**AVAILABLE DATA**
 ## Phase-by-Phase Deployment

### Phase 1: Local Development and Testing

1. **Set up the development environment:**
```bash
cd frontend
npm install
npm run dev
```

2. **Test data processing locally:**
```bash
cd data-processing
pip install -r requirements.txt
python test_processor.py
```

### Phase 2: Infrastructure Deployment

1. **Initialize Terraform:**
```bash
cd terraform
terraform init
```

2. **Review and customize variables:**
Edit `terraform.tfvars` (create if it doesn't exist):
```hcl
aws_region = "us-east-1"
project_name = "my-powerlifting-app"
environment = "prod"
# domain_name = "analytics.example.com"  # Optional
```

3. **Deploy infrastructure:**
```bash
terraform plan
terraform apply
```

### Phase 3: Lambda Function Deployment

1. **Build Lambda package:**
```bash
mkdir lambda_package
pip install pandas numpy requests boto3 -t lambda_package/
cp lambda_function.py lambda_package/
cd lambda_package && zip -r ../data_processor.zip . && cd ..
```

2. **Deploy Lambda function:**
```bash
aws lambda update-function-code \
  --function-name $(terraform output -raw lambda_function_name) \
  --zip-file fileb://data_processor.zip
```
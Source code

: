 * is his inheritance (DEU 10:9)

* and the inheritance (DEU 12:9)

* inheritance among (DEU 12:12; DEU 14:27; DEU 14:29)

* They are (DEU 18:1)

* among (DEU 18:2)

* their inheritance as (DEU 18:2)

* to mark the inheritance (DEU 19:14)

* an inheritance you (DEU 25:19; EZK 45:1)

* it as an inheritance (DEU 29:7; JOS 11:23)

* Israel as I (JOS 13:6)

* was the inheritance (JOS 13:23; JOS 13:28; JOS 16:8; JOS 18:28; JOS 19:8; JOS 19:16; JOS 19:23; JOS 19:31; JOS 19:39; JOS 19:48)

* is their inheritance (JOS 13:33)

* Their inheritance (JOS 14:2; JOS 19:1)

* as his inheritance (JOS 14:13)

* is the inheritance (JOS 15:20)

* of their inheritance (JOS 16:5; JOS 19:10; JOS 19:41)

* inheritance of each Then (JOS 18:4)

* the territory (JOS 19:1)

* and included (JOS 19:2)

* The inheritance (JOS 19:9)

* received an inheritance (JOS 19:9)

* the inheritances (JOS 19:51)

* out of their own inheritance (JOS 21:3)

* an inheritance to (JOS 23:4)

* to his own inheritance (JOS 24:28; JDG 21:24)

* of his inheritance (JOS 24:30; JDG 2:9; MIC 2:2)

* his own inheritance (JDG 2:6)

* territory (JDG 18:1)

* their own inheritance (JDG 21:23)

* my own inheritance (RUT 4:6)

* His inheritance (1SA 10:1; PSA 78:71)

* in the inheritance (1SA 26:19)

**TASK TO CARRY OUT**
Set down only the lines above that fall between the line holding "3. **Deploy infrastructure:**" and the line holding "14:27; DEU 14:29)", inclusive, keeping each exact.

**WRITTEN SOLUTION**
3. **Deploy infrastructure:**
```bash
terraform plan
terraform apply
```

### Phase 3: Lambda Function Deployment

1. **Build Lambda package:**
```bash
mkdir lambda_package
pip install pandas numpy requests boto3 -t lambda_package/
cp lambda_function.py lambda_package/
cd lambda_package && zip -r ../data_processor.zip . && cd ..
```

2. **Deploy Lambda function:**
```bash
aws lambda update-function-code \
  --function-name $(terraform output -raw lambda_function_name) \
  --zip-file fileb://data_processor.zip
```
Source code

: * is his inheritance (DEU 10:9)

* and the inheritance (DEU 12:9)

* inheritance among (DEU 12:12; DEU 14:27; DEU 14:29)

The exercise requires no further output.